Meanwhile, to make the crumble, preheat the oven to 180 °C. Line a large baking tray with baking paper. Combine the oats, flour, cinnamon and sweetener in a large bowl. Make a well in the centre, add the melted butter and stir to combine. Spread the mixture evenly on the lined tray and bake, stirring halfway through, for 10 minutes or until golden. Remove from the oven and let cool completely. Store in an airtight container until the jelly is set.

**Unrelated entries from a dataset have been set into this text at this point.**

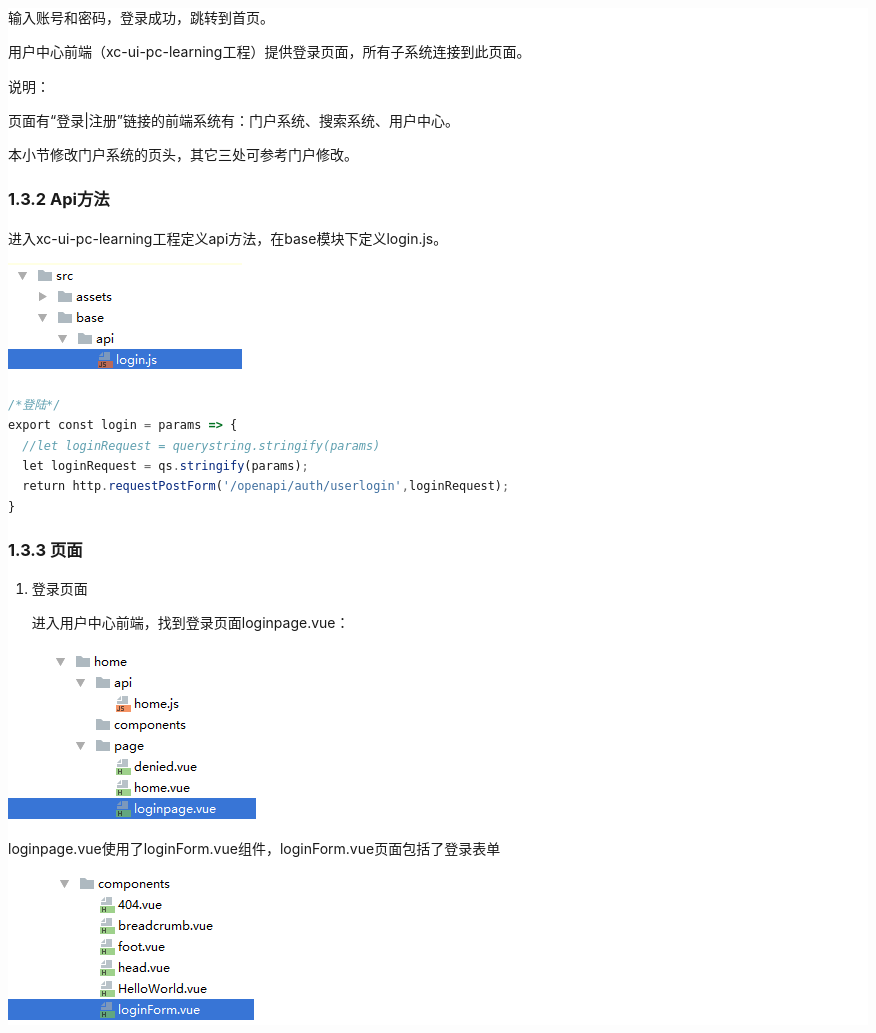
输入账号和密码，登录成功，跳转到首页。

用户中心前端（xc-ui-pc-learning工程）提供登录页面，所有子系统连接到此页面。

说明：

页面有“登录|注册”链接的前端系统有：门户系统、搜索系统、用户中心。

本小节修改门户系统的页头，其它三处可参考门户修改。

### 1.3.2 Api方法

进入xc-ui-pc-learning工程定义api方法，在base模块下定义login.js。

![](img/sec49.png)

```javascript
/*登陆*/
export const login = params => {
  //let loginRequest = querystring.stringify(params)
  let loginRequest = qs.stringify(params);
  return http.requestPostForm('/openapi/auth/userlogin',loginRequest);
}
```

### 1.3.3 页面

1. 登录页面

   进入用户中心前端，找到登录页面loginpage.vue：

![](img/sec50.png)

loginpage.vue使用了loginForm.vue组件，loginForm.vue页面包括了登录表单

![](img/sec51.png)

To make the custard, put the milk into a medium saucepan and heat over medium heat. Cook, stirring constantly, for 5 minutes or until hot (do not allow it to boil). Remove the saucepan from the heat. Add the vanilla, sweetener and ¼ teaspoon salt to the milk and stir to combine.
Whisk the yolks and cornflour in a large heatproof bowl. Gradually pour the hot milk mixture
over the yolk mixture, whisking constantly, until combined. Return the custard mixture to the pan over low heat. Cook, whisking constantly, for 5-10 minutes until the custard thickens. Transfer to
a jug, cover and refrigerate until the jelly is set.

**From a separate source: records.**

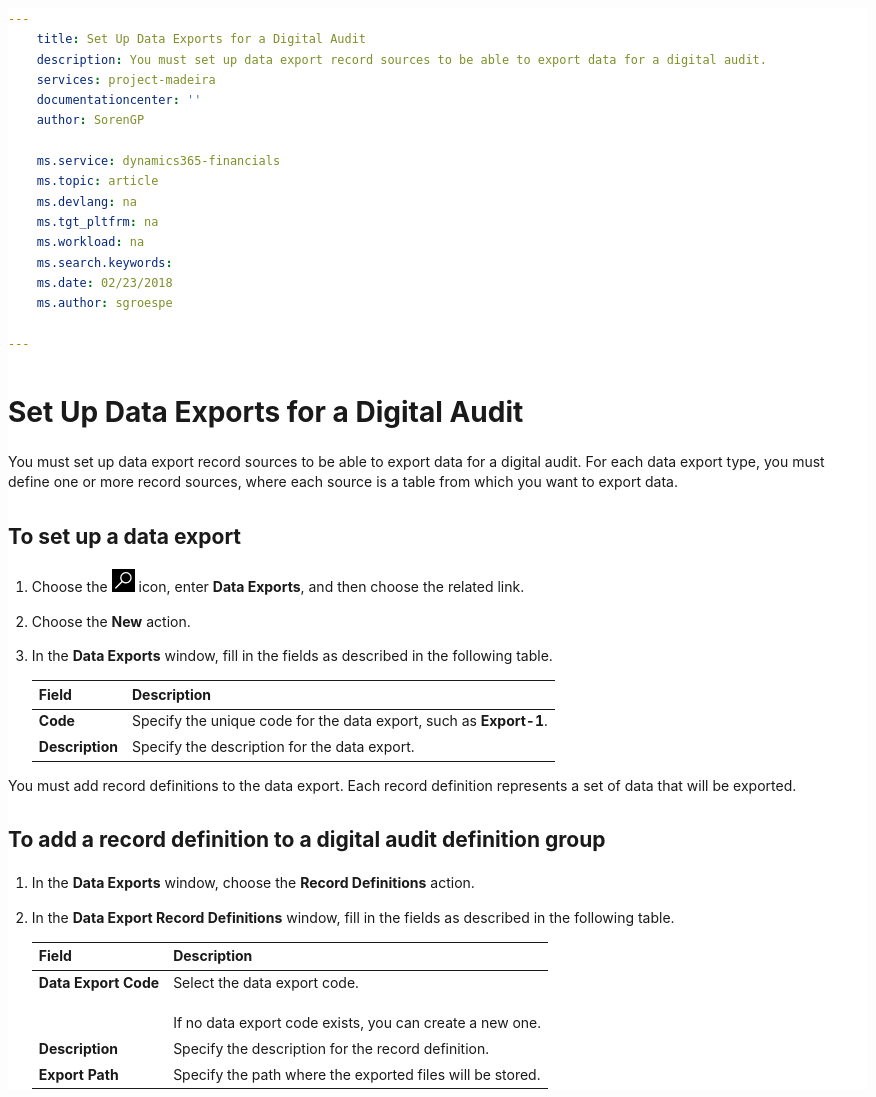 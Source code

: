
 ```yaml
---
    title: Set Up Data Exports for a Digital Audit
    description: You must set up data export record sources to be able to export data for a digital audit.
    services: project-madeira
    documentationcenter: ''
    author: SorenGP

    ms.service: dynamics365-financials
    ms.topic: article
    ms.devlang: na
    ms.tgt_pltfrm: na
    ms.workload: na
    ms.search.keywords:
    ms.date: 02/23/2018
    ms.author: sgroespe

---
```

# Set Up Data Exports for a Digital Audit
You must set up data export record sources to be able to export data for a digital audit. For each data export type, you must define one or more record sources, where each source is a table from which you want to export data.  

## To set up a data export  

1.  Choose the ![Search for Page or Report](../../media/ui-search/search_small.png "Search for Page or Report icon") icon, enter **Data Exports**, and then choose the related link.  
2.  Choose the **New** action.  
3.  In the **Data Exports** window, fill in the fields as described in the following table.  

    |Field|Description|  
    |---------------------------------|---------------------------------------|  
    |**Code**|Specify the unique code for the data export, such as **Export-1**.|  
    |**Description**|Specify the description for the data export.|  

You must add record definitions to the data export. Each record definition represents a set of data that will be exported.  

## To add a record definition to a digital audit definition group  

1.  In the **Data Exports** window, choose the **Record Definitions** action.  
2.  In the **Data Export Record Definitions** window, fill in the fields as described in the following table.  

    |Field|Description|  
    |---------------------------------|---------------------------------------|  
    |**Data Export Code**|Select the data export code.<br /><br /> If no data export code exists, you can create a new one.|  
    |**Description**|Specify the description for the record definition.|  
    |**Export Path**|Specify the path where the exported files will be stored.|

Once the jelly is set, evenly top with the custard and sprinkle over the crumble mixture. Top with the apple slices and sprinkle with extra cinnamon. Serve.
Note: In step 4, add a small amount of the hot milk at a time and whisk until fully incorporated.
This will ensure the eggs don't cook. When whisking the custard on the stove, do not allow it to boil, as this will cause it to curdle.
Store in a reusable container in the fridge for up to 3 days.